Hannah Luckraft, so gifted with mind and wit and knowledge and understanding, briefly holds two dumb jobs, selling cardboard berry boxes and as a barmaid during the fluid and shifting time sequence of the novel. This uncertainty is not clarified by outside events apart from an aside mention of a war, presumably the first Gulf War. The historical reality does not enter the lovers’ lives. Similarly, locale shifts, often with little preparation, from Scotland to Ireland to Canada to Budapest (on her return from rehab in Canada) to Scotland to London (for a "holiday" with her witty winning alcoholic lover Robert) and back to Scotland, where Robert disappears, as she had done in Dublin. The lovers’ huggermugger but profound attachment may or may not survive their harum-scarum lives.

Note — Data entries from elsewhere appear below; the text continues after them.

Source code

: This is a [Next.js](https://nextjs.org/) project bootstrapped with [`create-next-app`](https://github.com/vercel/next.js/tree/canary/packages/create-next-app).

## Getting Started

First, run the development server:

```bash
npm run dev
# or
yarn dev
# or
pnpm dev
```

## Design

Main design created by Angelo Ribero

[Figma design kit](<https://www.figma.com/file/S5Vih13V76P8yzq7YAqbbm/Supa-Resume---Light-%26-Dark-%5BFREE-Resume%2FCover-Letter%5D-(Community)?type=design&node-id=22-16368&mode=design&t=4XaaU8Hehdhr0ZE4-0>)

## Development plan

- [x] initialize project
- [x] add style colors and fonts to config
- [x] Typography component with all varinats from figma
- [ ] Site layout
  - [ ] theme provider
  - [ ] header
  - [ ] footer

Hannah's often on the edge of physical and mental collapse, and falls in often enough; this in a blackly comic novel of lacerating wit along with the horrors. As she trains east once more to the Canadian rehab clinic where her long-suffering brother had arranged for her earlier, the novel moves more and more out of focus. Readers do not know whether her hope of finding Robert is hopeful illusion, or the final onset of delirium tremens, or whether there is an actual possibility.

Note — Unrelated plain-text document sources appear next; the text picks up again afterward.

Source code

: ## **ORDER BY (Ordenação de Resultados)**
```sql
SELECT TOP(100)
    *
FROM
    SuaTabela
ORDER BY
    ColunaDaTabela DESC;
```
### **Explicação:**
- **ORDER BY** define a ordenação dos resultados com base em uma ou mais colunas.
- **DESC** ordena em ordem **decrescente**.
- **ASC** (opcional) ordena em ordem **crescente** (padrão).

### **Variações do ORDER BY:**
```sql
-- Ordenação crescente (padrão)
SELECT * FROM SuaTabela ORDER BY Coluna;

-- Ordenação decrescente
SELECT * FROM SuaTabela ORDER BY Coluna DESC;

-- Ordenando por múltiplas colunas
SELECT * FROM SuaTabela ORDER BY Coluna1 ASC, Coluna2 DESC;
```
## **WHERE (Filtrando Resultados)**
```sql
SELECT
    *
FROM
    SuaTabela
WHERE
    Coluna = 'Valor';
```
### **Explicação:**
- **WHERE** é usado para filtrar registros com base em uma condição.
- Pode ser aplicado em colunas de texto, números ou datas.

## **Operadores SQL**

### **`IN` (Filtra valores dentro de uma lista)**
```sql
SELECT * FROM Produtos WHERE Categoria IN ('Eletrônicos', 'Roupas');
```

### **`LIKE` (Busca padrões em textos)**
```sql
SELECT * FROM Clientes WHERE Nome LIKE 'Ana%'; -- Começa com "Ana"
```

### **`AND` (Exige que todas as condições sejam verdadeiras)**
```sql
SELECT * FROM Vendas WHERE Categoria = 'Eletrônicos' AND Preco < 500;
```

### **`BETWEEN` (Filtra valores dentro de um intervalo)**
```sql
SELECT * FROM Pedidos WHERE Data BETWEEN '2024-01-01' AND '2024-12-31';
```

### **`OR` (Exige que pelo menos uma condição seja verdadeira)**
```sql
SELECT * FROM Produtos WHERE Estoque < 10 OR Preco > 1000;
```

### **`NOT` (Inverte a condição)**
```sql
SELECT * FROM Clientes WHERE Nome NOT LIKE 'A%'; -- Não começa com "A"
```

And yet Hannah's love for Robert and for her loving and forgiving parents surprises readers with passages of tenderness and solicitude, the more persuasive because of the ruthless lucid powerful mind that embeds them in a narrative about spiraling out of control to the edge of the void, and over. Still, in a novel in which the protagonist sees alcoholism as a gift, perhaps even from God, one cannot discount any possibility, even of bliss. So just maybe paradise may exist on the back side of despair in A. L. Kennedy's Paradise.